General Sir Timothy John Granville-Chapman,  (born 5 January 1947) is a former British Army officer, who served as Vice-Chief of the Defence Staff of the British Armed Forces (2005–2009).

Early life
Granville-Chapman was born on 5 January 1947. He was educated at Charterhouse School, a public school in Godalming, Surrey. He studied law at Christ's College, Cambridge, and graduated from the University of Cambridge with a Bachelor of Arts (BA) in 1968; as per tradition, this was promoted to a Master of Arts (MA (Cantab)) degree.

Military career
Granville-Chapman was commissioned into the Royal Artillery in 1968. He went on to be an instructor at the Royal Military Academy Sandhurst and then took a staff job in Military Operations in the Ministry of Defence. Later he became Military Assistant to the Commander 1 (BR) Corps before being appointed commanding officer of 1st Regiment Royal Horse Artillery (1RHA) in Hohne, Germany.

He was made the Chief of the General Staff's author for the first version of the British Military Doctrine and then went on to be Assistant Director in the Defence Policy Staff at the Ministry of Defence.

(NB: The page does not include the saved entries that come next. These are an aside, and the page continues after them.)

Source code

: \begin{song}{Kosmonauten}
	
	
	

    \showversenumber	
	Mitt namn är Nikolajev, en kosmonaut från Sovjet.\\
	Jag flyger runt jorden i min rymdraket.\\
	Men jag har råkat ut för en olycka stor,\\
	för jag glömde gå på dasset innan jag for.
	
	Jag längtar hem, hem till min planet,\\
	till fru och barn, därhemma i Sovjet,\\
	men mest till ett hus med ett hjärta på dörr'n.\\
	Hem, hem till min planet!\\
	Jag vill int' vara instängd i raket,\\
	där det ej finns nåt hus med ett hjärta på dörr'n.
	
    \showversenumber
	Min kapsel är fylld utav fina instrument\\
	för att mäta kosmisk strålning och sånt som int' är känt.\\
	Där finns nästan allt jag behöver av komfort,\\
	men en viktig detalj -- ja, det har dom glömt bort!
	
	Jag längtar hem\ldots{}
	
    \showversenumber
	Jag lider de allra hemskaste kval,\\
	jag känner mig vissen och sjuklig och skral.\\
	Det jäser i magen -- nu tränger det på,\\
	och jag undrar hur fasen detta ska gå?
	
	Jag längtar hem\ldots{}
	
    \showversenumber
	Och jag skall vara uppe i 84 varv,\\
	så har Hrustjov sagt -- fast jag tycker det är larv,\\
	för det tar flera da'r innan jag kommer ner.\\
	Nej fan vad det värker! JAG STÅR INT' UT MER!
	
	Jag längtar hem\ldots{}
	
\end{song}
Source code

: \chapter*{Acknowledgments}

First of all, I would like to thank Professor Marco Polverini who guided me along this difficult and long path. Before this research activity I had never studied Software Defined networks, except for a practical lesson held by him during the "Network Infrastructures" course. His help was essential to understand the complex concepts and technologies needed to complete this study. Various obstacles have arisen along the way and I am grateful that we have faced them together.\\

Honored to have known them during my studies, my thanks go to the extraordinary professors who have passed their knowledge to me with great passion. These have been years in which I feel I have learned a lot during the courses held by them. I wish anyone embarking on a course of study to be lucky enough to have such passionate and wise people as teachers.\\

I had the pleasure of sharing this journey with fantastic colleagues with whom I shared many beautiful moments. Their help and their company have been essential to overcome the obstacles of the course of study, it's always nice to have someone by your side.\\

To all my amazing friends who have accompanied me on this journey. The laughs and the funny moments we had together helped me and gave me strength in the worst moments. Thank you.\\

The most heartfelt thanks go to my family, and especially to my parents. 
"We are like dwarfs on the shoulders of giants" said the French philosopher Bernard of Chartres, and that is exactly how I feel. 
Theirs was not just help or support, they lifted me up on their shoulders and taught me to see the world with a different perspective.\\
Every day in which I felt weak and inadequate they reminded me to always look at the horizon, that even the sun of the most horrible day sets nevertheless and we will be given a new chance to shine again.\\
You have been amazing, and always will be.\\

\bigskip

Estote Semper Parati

He was made commander of an armoured brigade in Germany and then Director of Army Staff Duties. He became Assistant Chief of the General Staff in 1994. He became the first Commandant of the Joint Service Command and Staff College when he was appointed to that post on 28 June 1996. He was made Adjutant General in 2000, Commander-in-Chief, Land Command in 2003 and Vice-Chief of the Defence Staff in 2005.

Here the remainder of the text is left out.